DATASET EXCERPTS>
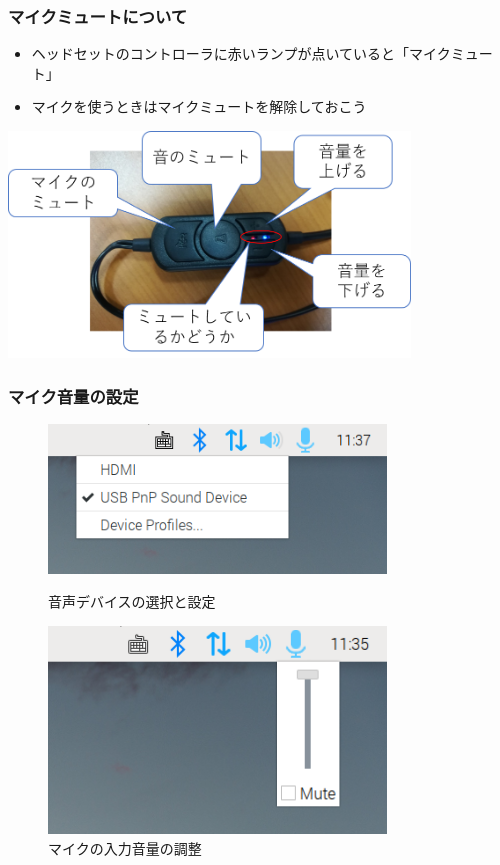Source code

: \documentclass[14pt]{beamer}
\begin{document}
\begin{frame}
  \frametitle{マイクミュートについて}
  \begin{itemize}
    \item ヘッドセットのコントローラに赤いランプが点いていると「マイクミュート」
    \item マイクを使うときはマイクミュートを解除しておこう
  \end{itemize}
  \centering
  \includegraphics[width=0.8\textwidth]{chap06/text06-img004.png}
\end{frame}

\begin{frame}
  \frametitle{マイク音量の設定}

  \begin{figure}
    \centering
    \includegraphics[width=0.8\textwidth]{select_sink.png}
    \caption{音声デバイスの選択と設定}
    \includegraphics[width=0.8\textwidth]{microphone_volume.png}
    \caption{マイクの入力音量の調整}
  \end{figure}

\end{frame}
\end{document}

BRIEF>
Filter the entries by the string "width" and copy each matching line.

REPLY>
  \includegraphics[width=0.8\textwidth]{chap06/text06-img004.png}
    \includegraphics[width=0.8\textwidth]{select_sink.png}
    \includegraphics[width=0.8\textwidth]{microphone_volume.png}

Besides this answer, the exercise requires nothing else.